» YOUR ASSIGNMENT
Repeat exactly the lines below that lie between the line with "<span class='text-muted'>Tags: us, usa, united" and the line with "<th class=''>Comment</th>", counting both of those lines as part of the answer.

» DATA FOR THE TASK
########

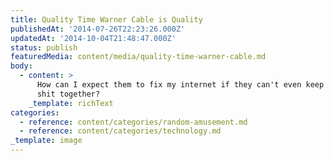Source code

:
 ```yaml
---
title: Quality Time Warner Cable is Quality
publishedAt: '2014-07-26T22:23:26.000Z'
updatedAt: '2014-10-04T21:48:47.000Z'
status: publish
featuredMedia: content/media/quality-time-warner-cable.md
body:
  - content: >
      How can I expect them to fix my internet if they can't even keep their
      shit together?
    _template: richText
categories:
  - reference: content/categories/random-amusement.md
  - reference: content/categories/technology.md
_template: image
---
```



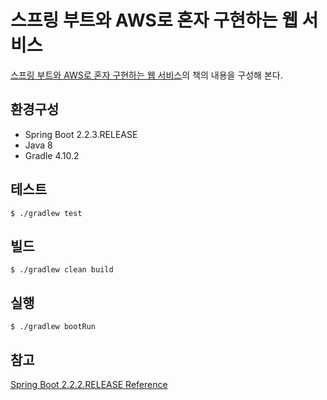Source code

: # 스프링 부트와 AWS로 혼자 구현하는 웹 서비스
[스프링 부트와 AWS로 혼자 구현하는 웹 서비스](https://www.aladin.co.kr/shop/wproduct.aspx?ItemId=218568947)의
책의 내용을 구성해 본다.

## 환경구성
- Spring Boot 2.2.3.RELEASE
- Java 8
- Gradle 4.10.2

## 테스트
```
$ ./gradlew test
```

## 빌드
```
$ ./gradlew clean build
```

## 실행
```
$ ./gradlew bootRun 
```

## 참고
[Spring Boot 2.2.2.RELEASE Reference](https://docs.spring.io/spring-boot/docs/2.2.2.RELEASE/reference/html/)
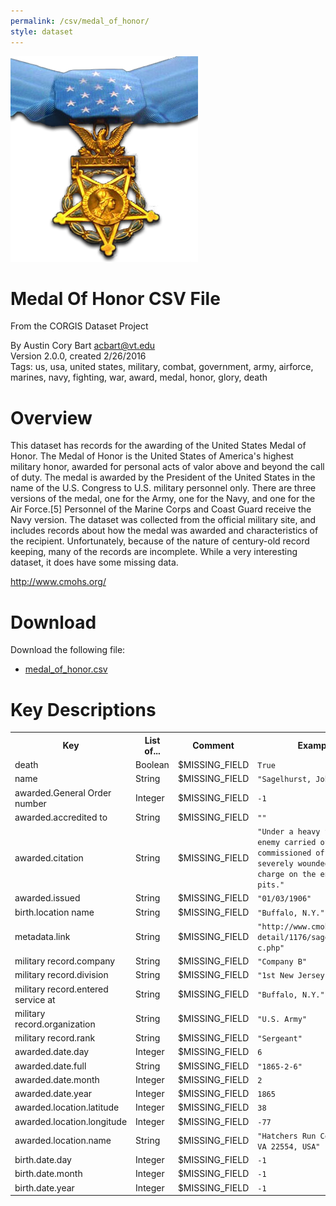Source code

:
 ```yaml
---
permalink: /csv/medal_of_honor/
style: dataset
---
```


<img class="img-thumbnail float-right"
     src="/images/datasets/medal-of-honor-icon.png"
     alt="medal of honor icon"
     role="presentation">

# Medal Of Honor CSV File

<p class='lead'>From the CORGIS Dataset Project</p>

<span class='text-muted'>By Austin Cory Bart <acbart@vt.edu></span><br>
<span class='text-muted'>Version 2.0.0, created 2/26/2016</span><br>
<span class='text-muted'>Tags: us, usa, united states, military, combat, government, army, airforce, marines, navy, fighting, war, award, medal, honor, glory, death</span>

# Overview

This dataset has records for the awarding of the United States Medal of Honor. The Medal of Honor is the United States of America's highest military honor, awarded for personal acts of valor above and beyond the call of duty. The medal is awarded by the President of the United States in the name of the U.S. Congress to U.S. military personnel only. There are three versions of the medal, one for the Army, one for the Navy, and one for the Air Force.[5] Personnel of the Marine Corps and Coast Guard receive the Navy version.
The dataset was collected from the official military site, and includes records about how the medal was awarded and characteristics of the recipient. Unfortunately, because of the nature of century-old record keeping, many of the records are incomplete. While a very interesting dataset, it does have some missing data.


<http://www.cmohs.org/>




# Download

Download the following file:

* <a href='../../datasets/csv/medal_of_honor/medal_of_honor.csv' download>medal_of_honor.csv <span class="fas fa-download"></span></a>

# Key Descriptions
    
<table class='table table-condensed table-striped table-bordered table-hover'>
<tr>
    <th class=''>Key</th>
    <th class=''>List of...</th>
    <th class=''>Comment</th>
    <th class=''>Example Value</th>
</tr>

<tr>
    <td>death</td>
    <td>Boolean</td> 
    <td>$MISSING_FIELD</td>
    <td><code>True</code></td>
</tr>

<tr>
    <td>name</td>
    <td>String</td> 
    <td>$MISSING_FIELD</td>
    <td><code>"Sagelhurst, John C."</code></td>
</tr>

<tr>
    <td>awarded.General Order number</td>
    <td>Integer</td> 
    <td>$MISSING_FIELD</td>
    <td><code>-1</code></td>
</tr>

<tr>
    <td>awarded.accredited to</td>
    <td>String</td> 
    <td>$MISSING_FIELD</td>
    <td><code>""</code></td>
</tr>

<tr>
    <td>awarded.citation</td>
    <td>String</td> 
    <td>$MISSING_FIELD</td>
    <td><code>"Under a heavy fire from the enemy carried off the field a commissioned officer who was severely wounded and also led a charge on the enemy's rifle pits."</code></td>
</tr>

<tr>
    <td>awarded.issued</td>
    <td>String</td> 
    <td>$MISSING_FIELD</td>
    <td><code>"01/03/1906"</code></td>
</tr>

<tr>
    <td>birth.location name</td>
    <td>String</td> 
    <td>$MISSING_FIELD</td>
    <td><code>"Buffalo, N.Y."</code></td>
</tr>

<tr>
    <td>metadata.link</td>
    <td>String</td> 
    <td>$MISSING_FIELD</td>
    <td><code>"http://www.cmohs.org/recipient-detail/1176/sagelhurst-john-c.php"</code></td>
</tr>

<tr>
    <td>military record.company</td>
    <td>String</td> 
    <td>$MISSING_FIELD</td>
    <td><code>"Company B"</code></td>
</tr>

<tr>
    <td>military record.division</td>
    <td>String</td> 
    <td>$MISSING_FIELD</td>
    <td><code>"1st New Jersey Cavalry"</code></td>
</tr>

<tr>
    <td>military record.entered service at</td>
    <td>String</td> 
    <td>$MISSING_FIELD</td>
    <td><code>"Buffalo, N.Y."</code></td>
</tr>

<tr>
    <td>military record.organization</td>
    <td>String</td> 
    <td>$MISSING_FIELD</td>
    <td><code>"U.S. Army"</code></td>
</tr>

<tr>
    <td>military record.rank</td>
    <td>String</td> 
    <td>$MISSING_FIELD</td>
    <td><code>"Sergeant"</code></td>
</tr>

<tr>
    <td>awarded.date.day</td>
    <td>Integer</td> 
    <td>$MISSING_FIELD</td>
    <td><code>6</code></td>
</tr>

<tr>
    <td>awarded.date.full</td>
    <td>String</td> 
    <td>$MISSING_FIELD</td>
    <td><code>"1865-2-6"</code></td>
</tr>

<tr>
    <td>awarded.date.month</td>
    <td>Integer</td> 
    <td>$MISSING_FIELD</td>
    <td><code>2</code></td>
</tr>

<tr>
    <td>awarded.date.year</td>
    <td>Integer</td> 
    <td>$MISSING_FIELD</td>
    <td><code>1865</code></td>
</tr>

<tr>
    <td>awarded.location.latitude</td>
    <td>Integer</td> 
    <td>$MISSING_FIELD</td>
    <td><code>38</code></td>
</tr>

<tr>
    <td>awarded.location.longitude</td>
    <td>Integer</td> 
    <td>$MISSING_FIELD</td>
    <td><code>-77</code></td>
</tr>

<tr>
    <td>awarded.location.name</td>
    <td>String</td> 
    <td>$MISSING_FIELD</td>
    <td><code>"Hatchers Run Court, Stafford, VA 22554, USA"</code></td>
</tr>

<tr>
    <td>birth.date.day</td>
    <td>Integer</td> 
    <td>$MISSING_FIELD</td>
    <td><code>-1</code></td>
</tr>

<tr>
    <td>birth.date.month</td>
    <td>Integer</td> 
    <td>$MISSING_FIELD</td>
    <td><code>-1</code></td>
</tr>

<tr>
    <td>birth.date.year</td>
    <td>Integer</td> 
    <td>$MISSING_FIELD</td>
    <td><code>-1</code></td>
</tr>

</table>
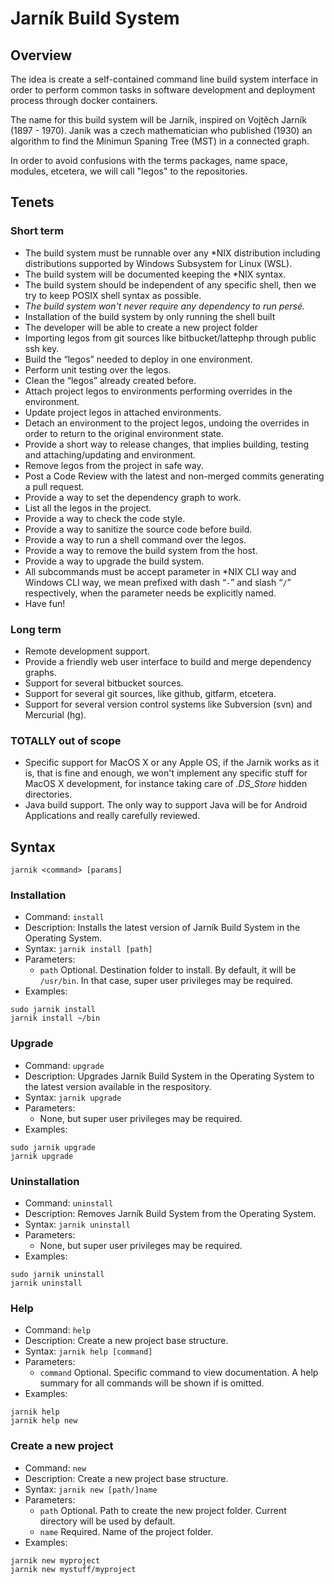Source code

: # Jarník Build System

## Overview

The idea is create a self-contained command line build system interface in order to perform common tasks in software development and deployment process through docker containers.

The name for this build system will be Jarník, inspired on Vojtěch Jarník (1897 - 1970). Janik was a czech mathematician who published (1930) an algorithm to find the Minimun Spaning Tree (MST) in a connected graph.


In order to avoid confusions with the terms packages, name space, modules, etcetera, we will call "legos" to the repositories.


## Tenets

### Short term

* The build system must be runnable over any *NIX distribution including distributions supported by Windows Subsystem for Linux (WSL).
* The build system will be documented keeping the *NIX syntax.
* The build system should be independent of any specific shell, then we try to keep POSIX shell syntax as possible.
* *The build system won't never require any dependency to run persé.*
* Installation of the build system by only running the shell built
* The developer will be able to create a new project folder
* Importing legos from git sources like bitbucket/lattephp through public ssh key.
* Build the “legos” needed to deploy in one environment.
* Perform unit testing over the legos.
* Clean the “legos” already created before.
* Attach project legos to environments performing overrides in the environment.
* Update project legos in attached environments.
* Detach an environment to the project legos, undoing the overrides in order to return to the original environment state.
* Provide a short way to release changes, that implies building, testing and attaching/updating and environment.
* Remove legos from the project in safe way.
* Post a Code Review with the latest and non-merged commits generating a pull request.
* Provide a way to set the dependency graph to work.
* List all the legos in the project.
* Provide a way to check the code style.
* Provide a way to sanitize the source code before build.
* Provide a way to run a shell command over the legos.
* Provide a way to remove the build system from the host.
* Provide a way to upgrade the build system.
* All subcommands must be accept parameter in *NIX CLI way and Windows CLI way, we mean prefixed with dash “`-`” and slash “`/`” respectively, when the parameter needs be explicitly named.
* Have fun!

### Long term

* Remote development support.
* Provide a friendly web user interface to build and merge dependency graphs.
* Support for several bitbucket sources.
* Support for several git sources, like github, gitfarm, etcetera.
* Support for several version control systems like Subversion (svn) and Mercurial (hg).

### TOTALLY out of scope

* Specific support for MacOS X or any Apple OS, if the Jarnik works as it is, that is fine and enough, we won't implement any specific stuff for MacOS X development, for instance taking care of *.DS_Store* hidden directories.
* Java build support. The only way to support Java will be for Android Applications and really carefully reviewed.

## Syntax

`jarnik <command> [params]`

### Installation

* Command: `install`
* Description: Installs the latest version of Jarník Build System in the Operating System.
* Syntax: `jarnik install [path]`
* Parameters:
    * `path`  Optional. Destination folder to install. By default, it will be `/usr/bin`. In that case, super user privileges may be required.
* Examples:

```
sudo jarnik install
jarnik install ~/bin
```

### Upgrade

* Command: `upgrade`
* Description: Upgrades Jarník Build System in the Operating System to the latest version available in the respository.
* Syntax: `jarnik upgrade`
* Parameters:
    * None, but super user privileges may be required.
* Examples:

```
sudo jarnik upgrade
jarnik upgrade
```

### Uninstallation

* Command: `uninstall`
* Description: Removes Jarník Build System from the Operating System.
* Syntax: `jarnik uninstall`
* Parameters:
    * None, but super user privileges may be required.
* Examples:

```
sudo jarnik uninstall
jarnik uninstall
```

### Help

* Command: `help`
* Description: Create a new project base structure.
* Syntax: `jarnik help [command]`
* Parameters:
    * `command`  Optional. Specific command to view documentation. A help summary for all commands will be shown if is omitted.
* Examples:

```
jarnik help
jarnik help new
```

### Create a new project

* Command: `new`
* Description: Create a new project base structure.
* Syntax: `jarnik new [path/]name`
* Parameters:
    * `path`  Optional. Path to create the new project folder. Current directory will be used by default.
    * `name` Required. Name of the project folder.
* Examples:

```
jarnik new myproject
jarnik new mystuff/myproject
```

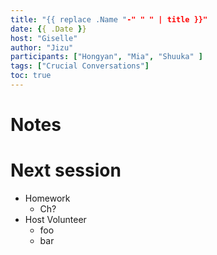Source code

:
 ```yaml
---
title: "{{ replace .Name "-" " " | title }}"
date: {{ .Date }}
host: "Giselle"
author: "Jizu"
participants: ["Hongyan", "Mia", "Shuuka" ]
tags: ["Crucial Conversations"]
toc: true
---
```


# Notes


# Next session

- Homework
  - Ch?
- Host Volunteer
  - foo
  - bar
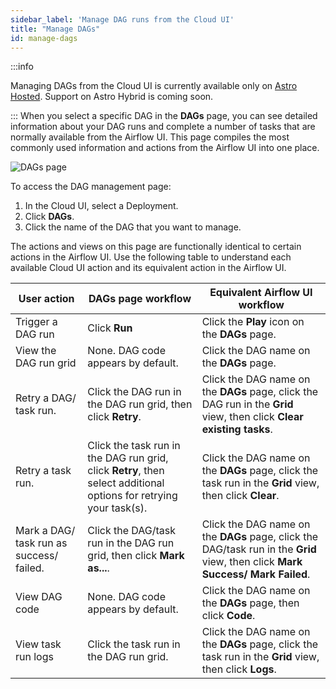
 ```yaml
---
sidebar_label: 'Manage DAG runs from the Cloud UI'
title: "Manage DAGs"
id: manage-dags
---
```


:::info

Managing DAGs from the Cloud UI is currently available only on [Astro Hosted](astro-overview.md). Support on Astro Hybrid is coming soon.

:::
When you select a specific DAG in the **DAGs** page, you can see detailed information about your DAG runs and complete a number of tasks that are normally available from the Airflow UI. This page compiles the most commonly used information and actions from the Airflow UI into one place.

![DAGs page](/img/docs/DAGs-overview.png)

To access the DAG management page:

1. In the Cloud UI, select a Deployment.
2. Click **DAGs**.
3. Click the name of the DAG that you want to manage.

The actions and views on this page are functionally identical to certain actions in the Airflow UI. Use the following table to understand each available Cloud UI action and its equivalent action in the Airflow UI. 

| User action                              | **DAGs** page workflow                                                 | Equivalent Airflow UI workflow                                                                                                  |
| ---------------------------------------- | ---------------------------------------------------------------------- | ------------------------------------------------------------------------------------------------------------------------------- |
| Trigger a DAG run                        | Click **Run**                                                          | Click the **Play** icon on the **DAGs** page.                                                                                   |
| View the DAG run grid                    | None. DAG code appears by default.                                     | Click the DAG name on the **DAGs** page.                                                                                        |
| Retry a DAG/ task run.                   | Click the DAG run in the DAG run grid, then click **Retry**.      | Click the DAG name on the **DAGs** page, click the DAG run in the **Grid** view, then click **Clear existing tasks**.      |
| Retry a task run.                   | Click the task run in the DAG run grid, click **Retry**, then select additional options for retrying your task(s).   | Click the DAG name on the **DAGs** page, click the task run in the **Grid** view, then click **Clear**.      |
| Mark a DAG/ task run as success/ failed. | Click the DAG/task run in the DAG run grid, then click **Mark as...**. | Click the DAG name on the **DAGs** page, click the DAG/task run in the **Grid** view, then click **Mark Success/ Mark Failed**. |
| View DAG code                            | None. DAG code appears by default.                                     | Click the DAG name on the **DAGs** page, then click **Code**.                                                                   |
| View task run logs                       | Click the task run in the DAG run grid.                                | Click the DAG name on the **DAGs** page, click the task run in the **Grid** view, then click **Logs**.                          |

########

» RESULT FOR THIS TASK
<span class='text-muted'>Tags: us, usa, united states, military, combat, government, army, airforce, marines, navy, fighting, war, award, medal, honor, glory, death</span>

# Overview

This dataset has records for the awarding of the United States Medal of Honor. The Medal of Honor is the United States of America's highest military honor, awarded for personal acts of valor above and beyond the call of duty. The medal is awarded by the President of the United States in the name of the U.S. Congress to U.S. military personnel only. There are three versions of the medal, one for the Army, one for the Navy, and one for the Air Force.[5] Personnel of the Marine Corps and Coast Guard receive the Navy version.
The dataset was collected from the official military site, and includes records about how the medal was awarded and characteristics of the recipient. Unfortunately, because of the nature of century-old record keeping, many of the records are incomplete. While a very interesting dataset, it does have some missing data.


<http://www.cmohs.org/>




# Download

Download the following file:

* <a href='../../datasets/csv/medal_of_honor/medal_of_honor.csv' download>medal_of_honor.csv <span class="fas fa-download"></span></a>

# Key Descriptions
    
<table class='table table-condensed table-striped table-bordered table-hover'>
<tr>
    <th class=''>Key</th>
    <th class=''>List of...</th>
    <th class=''>Comment</th>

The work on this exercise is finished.